Records provided section start

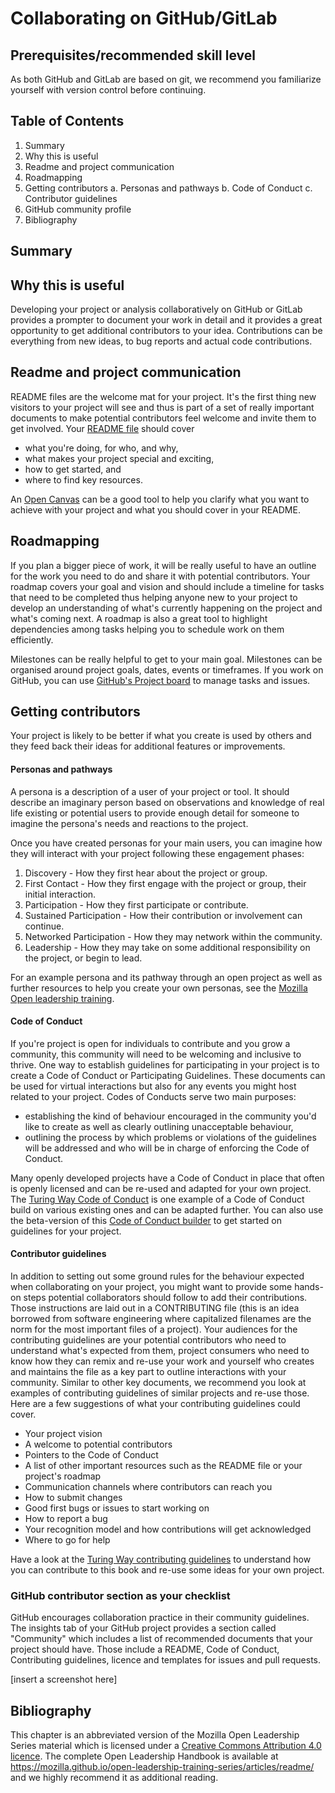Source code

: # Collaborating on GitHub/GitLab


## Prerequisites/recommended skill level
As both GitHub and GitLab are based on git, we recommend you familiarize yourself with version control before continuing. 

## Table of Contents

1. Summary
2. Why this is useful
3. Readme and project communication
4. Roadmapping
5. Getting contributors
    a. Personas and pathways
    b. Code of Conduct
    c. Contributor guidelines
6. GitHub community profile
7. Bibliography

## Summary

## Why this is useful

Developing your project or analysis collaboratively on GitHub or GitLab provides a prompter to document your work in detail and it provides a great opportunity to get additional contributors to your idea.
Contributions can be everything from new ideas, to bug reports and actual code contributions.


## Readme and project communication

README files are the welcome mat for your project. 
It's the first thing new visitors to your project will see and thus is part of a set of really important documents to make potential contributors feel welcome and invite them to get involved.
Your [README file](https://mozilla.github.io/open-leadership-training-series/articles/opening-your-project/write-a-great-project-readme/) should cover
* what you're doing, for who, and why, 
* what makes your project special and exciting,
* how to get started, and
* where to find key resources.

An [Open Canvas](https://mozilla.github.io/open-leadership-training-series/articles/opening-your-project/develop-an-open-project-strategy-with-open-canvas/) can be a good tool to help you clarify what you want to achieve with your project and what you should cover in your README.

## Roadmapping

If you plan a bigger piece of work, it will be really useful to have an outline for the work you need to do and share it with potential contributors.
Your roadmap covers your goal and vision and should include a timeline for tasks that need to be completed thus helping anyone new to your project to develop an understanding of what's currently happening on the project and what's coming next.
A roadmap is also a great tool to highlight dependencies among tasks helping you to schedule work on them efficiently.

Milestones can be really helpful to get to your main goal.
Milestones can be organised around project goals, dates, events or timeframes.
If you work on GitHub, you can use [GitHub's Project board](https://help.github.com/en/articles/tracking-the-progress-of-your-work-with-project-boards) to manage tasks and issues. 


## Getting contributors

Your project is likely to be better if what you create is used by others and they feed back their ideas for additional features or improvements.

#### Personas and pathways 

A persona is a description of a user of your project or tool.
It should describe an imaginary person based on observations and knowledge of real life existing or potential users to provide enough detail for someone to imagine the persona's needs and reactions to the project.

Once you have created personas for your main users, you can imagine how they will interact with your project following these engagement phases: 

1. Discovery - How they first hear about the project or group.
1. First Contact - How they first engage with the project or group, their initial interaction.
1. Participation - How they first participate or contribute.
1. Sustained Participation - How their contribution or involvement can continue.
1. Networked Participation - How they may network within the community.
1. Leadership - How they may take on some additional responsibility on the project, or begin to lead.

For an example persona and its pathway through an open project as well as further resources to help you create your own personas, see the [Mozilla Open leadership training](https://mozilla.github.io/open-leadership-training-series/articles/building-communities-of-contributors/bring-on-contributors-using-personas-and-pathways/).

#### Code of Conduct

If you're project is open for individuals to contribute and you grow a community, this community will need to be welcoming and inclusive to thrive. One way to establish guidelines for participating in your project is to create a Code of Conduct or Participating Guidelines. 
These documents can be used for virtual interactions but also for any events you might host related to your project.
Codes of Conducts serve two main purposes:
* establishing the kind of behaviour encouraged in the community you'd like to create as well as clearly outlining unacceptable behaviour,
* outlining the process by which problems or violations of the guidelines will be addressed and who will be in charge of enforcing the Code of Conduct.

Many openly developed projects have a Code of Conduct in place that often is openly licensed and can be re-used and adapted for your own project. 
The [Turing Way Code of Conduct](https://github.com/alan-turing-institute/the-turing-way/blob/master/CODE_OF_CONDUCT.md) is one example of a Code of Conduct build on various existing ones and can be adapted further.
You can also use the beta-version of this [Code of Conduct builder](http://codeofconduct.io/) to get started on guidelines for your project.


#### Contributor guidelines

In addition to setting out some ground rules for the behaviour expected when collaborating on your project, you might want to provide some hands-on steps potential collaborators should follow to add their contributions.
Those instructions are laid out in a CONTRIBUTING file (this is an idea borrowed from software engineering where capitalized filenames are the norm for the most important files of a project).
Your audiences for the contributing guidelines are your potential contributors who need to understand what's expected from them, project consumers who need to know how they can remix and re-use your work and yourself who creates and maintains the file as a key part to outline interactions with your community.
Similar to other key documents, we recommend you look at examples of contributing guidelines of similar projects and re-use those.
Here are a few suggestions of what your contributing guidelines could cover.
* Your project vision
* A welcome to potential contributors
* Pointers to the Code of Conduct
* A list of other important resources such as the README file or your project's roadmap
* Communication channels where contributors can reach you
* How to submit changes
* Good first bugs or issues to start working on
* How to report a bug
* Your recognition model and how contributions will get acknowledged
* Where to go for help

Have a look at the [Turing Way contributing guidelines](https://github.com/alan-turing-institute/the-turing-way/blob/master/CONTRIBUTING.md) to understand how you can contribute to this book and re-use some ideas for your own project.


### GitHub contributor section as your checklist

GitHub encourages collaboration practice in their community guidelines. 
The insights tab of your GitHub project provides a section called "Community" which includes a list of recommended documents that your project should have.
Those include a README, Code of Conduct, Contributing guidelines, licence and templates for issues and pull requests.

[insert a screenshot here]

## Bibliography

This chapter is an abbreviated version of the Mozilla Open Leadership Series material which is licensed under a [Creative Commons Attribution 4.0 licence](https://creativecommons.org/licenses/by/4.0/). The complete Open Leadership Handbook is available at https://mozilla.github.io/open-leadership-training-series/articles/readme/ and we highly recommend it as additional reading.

Records provided section end
Records provided section start

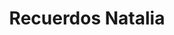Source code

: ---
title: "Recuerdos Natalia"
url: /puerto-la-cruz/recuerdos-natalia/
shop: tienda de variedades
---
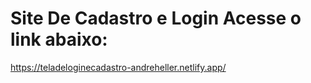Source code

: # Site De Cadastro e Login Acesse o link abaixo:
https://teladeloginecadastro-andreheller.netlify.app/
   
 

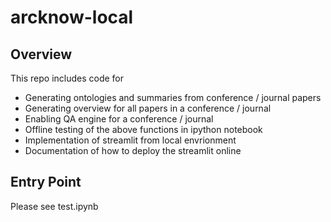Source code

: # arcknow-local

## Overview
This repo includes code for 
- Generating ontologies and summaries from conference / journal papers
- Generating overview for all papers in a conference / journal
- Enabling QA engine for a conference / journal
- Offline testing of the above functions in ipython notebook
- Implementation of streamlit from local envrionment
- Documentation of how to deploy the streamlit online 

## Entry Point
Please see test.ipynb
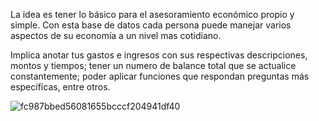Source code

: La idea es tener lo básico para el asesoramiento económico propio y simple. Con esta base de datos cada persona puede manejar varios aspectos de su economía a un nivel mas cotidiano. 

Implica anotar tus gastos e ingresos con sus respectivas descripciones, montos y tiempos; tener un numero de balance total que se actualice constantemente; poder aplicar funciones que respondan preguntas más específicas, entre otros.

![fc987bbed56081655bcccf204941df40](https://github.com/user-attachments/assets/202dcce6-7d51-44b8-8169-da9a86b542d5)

Records provided section end
Records provided section start

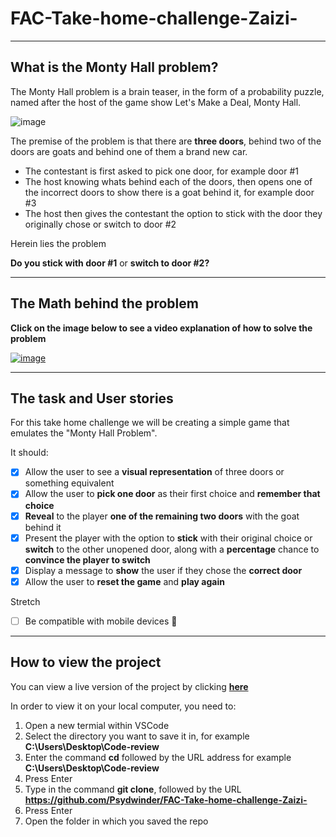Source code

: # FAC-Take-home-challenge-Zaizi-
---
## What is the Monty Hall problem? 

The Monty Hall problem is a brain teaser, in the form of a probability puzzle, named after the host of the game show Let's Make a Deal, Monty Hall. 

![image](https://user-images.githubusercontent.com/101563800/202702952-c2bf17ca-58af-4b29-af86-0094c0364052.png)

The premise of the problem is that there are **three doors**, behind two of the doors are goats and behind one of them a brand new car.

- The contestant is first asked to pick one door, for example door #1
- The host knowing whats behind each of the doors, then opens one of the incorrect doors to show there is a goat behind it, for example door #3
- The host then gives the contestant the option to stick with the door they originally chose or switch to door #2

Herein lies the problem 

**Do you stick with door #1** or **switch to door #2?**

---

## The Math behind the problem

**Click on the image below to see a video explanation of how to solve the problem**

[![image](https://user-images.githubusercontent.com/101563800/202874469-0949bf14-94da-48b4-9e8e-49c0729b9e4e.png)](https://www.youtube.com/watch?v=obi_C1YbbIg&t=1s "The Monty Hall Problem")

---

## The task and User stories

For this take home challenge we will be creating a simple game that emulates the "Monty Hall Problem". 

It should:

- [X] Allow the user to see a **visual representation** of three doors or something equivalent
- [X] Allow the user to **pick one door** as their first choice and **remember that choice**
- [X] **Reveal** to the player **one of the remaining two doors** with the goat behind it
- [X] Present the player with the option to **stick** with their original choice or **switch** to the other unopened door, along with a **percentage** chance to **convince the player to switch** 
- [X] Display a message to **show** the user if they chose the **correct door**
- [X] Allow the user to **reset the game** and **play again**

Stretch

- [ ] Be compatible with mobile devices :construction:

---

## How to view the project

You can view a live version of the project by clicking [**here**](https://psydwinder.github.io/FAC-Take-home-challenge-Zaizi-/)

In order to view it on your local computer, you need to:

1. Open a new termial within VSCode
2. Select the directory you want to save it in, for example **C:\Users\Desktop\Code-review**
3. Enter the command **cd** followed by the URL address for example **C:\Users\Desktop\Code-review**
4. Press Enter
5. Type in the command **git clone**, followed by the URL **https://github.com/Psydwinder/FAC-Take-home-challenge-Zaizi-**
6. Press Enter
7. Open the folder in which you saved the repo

Records provided section end

### Work instructions
From the records above, print only the lines between the one holding "README files are" and the one holding "Milestones can be really", inclusive, exactly as they stand.

### Output of the exercise
README files are the welcome mat for your project. 
It's the first thing new visitors to your project will see and thus is part of a set of really important documents to make potential contributors feel welcome and invite them to get involved.
Your [README file](https://mozilla.github.io/open-leadership-training-series/articles/opening-your-project/write-a-great-project-readme/) should cover
* what you're doing, for who, and why, 
* what makes your project special and exciting,
* how to get started, and
* where to find key resources.

An [Open Canvas](https://mozilla.github.io/open-leadership-training-series/articles/opening-your-project/develop-an-open-project-strategy-with-open-canvas/) can be a good tool to help you clarify what you want to achieve with your project and what you should cover in your README.

## Roadmapping

If you plan a bigger piece of work, it will be really useful to have an outline for the work you need to do and share it with potential contributors.
Your roadmap covers your goal and vision and should include a timeline for tasks that need to be completed thus helping anyone new to your project to develop an understanding of what's currently happening on the project and what's coming next.
A roadmap is also a great tool to highlight dependencies among tasks helping you to schedule work on them efficiently.

Milestones can be really helpful to get to your main goal.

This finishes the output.